Son zamanlarda yaşanan olayları değerlendiren Bayraktutar; ‘ehli sünnetin hiç kimsenin tekelinde olmadığını söyledi.
Müslüman bir ülkede Diyanet işleri Başkanlığı gibi uluslararası hizmetler sunan kurumumuz için;  diyanet eşittir hiyanet demek, hutbeden,minberden, kurandan,kelamdan nasiplenmemiş kimse demektir. İlmi,dini çalışmalarla en az 80 milyonu besleyen başkanlığımız için sarfedilen bu söylemler maksadını aşmıştır’ dedi. 
Bayraktutar; Müslüman bir ülkede farklı etnik gruplara yaşama alanı bırakmayan tekfirci zihniyetlerin kaybettireceği tek şey kırmak-incitmek- yıpratmaktır. Bunu çok iyi bilen ve tetikte bekleyen şer odakları bu soruşturmanın neticesini kavga zeminine dönüştürmek adına her türlü yolu denemektedir. Unuttukları en büyük gerçek ise Diyanet İşleri Başkanlığı ile Başkanlık personelinin arasına girmelerine hiç kimsenin izin vermeyecek olmasıdır. İslamın en geniş ve kucaklayan vüsatini, sınırlara hapsederek kendileri gibi düşünmeyenleri ehl-i sünnet dışı olarak görmek,ciddi bir ayrıştırmanın ürünüdür. Geçmişte bunun örneklerini bu ülke dış mihrakların tuzaklarıyla defalarca yaşamış  ve atlatmıştır. Yaşanılan bu olayla karanlık odaklar tekrar harekete geçmiştir. 

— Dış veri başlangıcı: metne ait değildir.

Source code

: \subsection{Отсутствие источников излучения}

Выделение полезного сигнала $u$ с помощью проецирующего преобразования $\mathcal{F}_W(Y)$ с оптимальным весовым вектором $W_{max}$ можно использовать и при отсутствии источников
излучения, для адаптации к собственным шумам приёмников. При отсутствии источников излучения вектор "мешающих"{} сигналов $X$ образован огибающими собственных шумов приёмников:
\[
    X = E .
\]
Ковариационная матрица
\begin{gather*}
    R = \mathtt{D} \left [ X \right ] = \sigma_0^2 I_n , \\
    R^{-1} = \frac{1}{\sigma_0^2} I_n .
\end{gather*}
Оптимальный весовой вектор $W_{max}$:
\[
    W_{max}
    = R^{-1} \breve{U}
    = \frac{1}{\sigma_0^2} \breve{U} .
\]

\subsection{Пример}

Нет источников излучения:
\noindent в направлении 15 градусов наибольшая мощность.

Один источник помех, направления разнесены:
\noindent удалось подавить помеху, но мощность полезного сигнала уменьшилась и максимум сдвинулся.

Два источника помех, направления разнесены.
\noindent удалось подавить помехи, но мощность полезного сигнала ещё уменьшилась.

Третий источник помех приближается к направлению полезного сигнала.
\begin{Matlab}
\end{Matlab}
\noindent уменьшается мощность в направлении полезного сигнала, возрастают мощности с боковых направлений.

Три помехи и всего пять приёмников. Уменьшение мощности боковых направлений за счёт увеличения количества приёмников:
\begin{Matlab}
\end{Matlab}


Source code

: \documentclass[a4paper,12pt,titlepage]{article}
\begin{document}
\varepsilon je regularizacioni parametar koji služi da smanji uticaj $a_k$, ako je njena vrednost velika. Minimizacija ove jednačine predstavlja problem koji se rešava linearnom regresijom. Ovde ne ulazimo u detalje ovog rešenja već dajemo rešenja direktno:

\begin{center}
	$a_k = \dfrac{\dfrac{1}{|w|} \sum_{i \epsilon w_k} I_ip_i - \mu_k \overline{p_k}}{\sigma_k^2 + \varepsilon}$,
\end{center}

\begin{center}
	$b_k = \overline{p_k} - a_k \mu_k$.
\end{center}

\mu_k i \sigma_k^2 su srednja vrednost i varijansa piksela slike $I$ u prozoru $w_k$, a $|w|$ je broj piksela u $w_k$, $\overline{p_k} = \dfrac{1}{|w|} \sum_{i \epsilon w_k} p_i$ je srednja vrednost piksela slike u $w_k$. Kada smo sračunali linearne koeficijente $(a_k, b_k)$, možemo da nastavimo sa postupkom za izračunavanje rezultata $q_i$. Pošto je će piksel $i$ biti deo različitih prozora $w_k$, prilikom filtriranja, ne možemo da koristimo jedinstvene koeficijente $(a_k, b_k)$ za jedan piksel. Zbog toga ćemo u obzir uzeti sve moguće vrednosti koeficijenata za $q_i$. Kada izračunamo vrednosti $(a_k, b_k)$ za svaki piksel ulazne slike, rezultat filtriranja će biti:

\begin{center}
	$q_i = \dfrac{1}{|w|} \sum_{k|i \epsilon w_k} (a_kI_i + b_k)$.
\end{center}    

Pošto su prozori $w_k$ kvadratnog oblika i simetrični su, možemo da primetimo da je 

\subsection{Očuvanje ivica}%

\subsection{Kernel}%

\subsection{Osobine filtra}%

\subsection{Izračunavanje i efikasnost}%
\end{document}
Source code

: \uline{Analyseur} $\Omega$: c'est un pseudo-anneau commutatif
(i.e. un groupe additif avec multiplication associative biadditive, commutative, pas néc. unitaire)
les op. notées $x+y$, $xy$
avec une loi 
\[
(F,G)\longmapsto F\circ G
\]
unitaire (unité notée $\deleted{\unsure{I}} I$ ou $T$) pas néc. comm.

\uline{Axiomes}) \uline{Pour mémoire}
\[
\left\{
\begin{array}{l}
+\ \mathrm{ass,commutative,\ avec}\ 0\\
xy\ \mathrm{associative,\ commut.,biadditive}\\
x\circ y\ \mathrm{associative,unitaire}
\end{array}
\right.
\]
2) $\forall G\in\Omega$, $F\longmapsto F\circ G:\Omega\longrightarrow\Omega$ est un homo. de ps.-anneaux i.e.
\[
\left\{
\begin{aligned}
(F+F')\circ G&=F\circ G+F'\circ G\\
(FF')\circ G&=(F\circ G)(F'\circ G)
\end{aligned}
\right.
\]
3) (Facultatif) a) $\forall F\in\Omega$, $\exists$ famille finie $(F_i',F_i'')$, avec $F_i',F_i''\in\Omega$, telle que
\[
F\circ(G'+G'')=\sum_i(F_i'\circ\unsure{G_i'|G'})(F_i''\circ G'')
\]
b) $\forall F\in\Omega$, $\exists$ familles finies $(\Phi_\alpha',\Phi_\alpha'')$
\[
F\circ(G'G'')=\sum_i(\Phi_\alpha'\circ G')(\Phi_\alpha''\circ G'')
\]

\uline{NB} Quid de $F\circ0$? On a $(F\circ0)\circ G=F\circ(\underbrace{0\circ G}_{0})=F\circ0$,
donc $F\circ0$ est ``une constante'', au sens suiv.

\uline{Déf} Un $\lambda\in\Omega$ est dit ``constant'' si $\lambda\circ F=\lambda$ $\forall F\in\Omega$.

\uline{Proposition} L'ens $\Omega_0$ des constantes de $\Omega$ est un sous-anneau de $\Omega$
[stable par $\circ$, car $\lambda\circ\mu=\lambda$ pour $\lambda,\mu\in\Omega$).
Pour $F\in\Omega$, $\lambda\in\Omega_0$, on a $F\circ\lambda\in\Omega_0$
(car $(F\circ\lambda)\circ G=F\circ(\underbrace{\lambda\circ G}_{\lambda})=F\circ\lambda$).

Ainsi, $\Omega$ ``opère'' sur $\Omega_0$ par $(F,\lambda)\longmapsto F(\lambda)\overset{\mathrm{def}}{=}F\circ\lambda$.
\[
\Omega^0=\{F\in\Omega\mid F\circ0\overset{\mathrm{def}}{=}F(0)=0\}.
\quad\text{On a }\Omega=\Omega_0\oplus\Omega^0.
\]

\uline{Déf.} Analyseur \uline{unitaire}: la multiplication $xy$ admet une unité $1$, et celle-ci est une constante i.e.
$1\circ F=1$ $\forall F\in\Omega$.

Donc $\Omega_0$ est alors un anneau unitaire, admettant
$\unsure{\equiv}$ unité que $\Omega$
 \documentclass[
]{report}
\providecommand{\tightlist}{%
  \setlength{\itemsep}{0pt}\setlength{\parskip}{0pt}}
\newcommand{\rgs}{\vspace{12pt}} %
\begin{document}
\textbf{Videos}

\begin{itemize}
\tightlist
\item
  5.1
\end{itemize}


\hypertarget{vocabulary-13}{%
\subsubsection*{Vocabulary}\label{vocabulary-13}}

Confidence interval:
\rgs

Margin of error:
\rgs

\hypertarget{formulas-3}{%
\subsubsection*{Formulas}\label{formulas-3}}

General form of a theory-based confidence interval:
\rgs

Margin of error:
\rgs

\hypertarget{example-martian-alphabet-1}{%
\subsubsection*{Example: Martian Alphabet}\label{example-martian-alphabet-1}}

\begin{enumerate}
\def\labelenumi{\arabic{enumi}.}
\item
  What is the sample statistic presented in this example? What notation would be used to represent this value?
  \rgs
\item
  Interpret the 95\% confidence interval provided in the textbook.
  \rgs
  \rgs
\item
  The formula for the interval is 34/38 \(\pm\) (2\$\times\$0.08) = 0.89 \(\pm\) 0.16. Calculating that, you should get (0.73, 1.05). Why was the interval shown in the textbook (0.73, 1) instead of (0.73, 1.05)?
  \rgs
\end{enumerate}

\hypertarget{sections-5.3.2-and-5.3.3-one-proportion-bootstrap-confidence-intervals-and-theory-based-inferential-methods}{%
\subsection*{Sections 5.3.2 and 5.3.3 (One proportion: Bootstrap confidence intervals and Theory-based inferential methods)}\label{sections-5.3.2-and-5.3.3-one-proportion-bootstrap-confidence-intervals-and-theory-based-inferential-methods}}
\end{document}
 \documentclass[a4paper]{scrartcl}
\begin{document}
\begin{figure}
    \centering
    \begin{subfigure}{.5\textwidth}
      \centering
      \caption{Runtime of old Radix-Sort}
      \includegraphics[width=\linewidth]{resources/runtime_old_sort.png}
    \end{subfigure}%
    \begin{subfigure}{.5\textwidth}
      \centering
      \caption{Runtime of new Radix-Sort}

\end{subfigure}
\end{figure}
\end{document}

Unuttukları gerçek ise bu ülkede yaşayan, iman eden, sünnete tabi olan herkes, ehl-i sünnettir. 
Ehl-i sünnet ifadesi bütün müslümanları kapsayan İslamın ana yolunu temsil eden geniş bir kavramdır.Bunun dayanağı da Allah’a, Kuran’a, Peygambere imandan gelir.
Ehli sünnet ifadesinin anlamını çarpıtarak ısrarla kullanılması daha evvel bu milleti birbirine düşürmek için alevileri,türk ve kürtleri karşı karşıya getirmek isteyen şer odaklarının iştahını kabartmıştır. 
Geçmişte yaşanılan acı olayların tekrar edilmemesi için, şer odaklarının istediği kavga zemininin oluşmaması için kardeşlik hukuğumuzu gözetlemeli, yeni bir kavga zeminine davetiye çıkarmamalıyız. Özellikle gündemi meşgul eden soruşturmanın hiç bir şer odağına fayda sağlamaması adına, yüksek bir sorumluluk bilinci içerisinde olmalıyız.
Söz konusu durum için, henüz hukuki süreç sonuçlanmadan, söz konusu kişiye bir suç isnat edilemeyeceği gibi, böyle bir hukuki süreci başlattı diye de Başkanlığa hakaret ettirmemeliyiz. 
Devletlerin ve kurumların tüzük ve kanunlarla yönetildiğini bilerek, mensubiyetimiz gereği,kurumumuzu şahıslar üstü bir tutumla sahip çıkıp yüksek itibarını korumalıyız. Ki ümmetin son kalesi olan bu ülkenin, manevi dinamiğini oluşturan ve Anadolu İslamının güvencesi Diyanetimizdir. Bu gerçeği gözeterek hassas davranmak en tabi görevimizdir. Manevi dinamikleri kaybolmuş bir milletin şer odaklarının tuzaklarına düşmesi muhtemeldir. Bu sebeple Din görevlilerinin oynanmak istenen bu tuzağı bozacağına olan İnancımız tamdır. Oyuna gelmeden oyunu bozmak basiret ve ferasetin gereği olup başlıca görevimizdir. Aksi bir durumda radikalliği,şiddeti,terörü, tefrikayı,
tekfirciliği,nefreti, ötekileştirmeyi bu ülkenin gündemine sokarak halkımızın huzurunu ve din güvenliğimizi ortadan kaldırmak isteyen şer odaklarının oyununa alet olmak gibi bir gaflete (Allah korusun) düşebiliriz. 
Gün uyanık, akıllı ve feraset sahibi olup Diyanetimize, birlik ve beraberliğimize sahip çıkma günüdür.